TORONTO — A raft of ethical lapses by journalists has the editor-in-chief of CBC News calling on members of the profession to clean up their act.
Jennifer McGuire bemoaned the state of the industry in a message to staff Wednesday, a day after the public broadcaster fired CBC News Network personality Evan Solomon over conflict-of-interest allegations.
While detailing the circumstances of Solomon’s ouster, McGuire cited a recent LinkedIn article by Al Jazeera America journalist Ali Velshi which chastised TV news for “shooting itself in the foot.”
“It’s time for every single professional journalist and media organization to stop providing ammunition,” McGuire said in the memo.
Some people have questioned the integrity of CBC’s news, McGuire continued, “and that of CTV, Global, NBC and ABC.”
Nearly all of the major networks have weathered a media scandal of some sort in recent months.

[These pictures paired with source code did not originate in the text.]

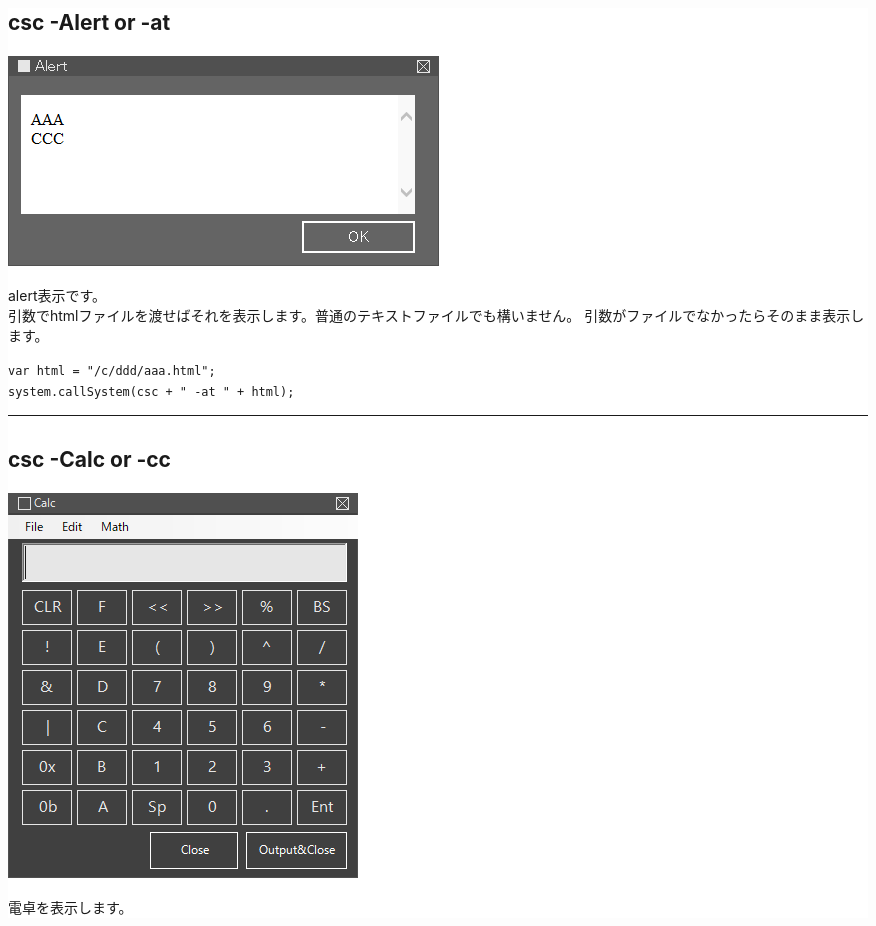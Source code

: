 ## <b>csc -Alert or -at</b>

![le](./img/at.png)<br>


alert表示です。<br>
引数でhtmlファイルを渡せばそれを表示します。普通のテキストファイルでも構いません。
引数がファイルでなかったらそのまま表示します。

```
var html = "/c/ddd/aaa.html";
system.callSystem(csc + " -at " + html);
```

<hr>

## <b>csc -Calc or -cc</b>

![le](./img/calc.png)<br>


電卓を表示します。<br>
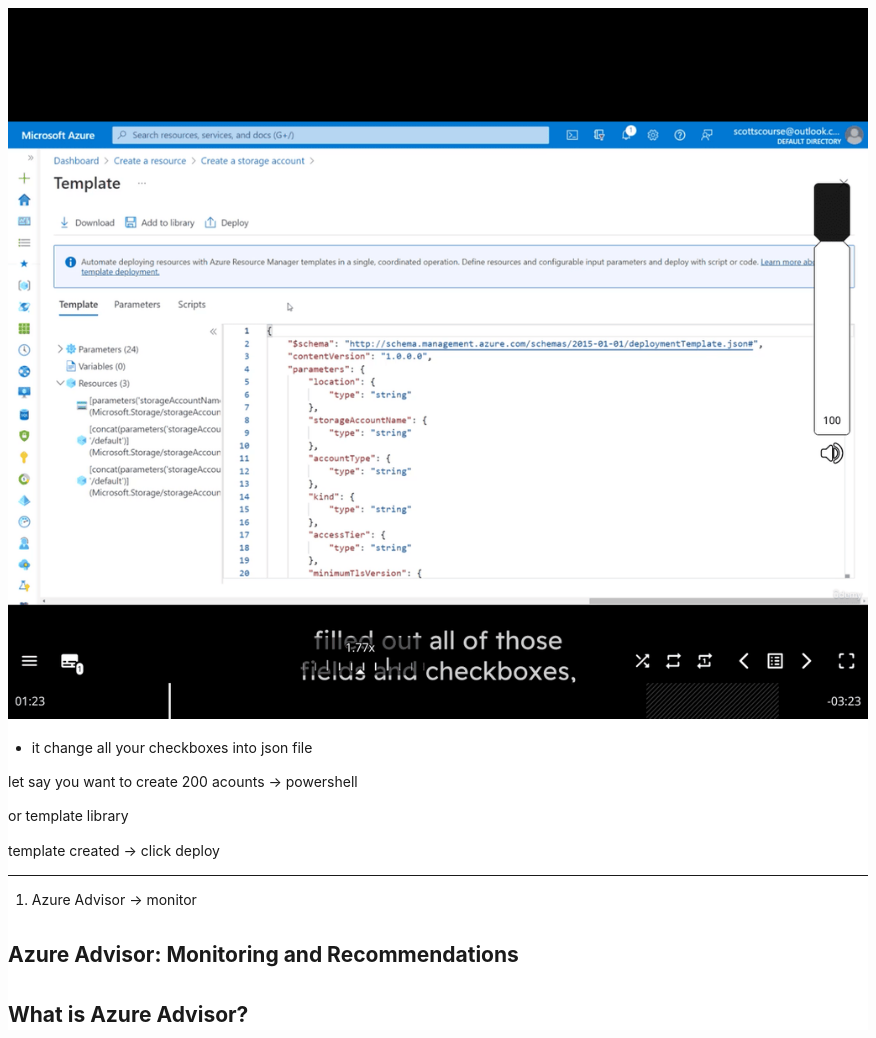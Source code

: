 ![](20250516-777-azure-notes/2025-05-18-01-09-44.png)

- it change all your checkboxes into json file

let say you want to create 200 acounts -> powershell

or template library

template created -> click deploy

---

1. Azure Advisor -> monitor

## Azure Advisor: Monitoring and Recommendations

## What is Azure Advisor?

Bell Media parted ways with its president Kevin Crull after he admitted to trying to influence how subsidiary CTV covered a news story.
Global News anchor Leslie Roberts resigned after reports he co-owned a public relations company, and that some of the firm’s clients appeared on his morning show.
Over on the U.S. networks, NBC news anchor Brian Williams was suspended after exaggerating about his experiences as a reporter, and ABC’s George Stephanopoulos admitted to donating substantial sums to the Clinton Foundation, casting doubt on his ability to offer impartial coverage of Hillary Clinton’s presidential race.
In firing Solomon, McGuire said the “Power & Politics” host failed to meet the “very highest standard of journalistic conduct and ethics.”
“A decision like this is never pleasant,” she said of parting ways with the prominent personality, previously considered a possible successor to Peter Mansbridge on “The National.”
“Yesterday, we took the steps necessary to protect the integrity of our colleagues and the service we provide to Canadians. Going forward, we will continue to convey that message, clearly and proudly.”
The firing came in the wake of a Toronto Star report that alleged the 47-year-old broadcaster secretly brokered lucrative art sales to wealthy contacts he also approached for interviews.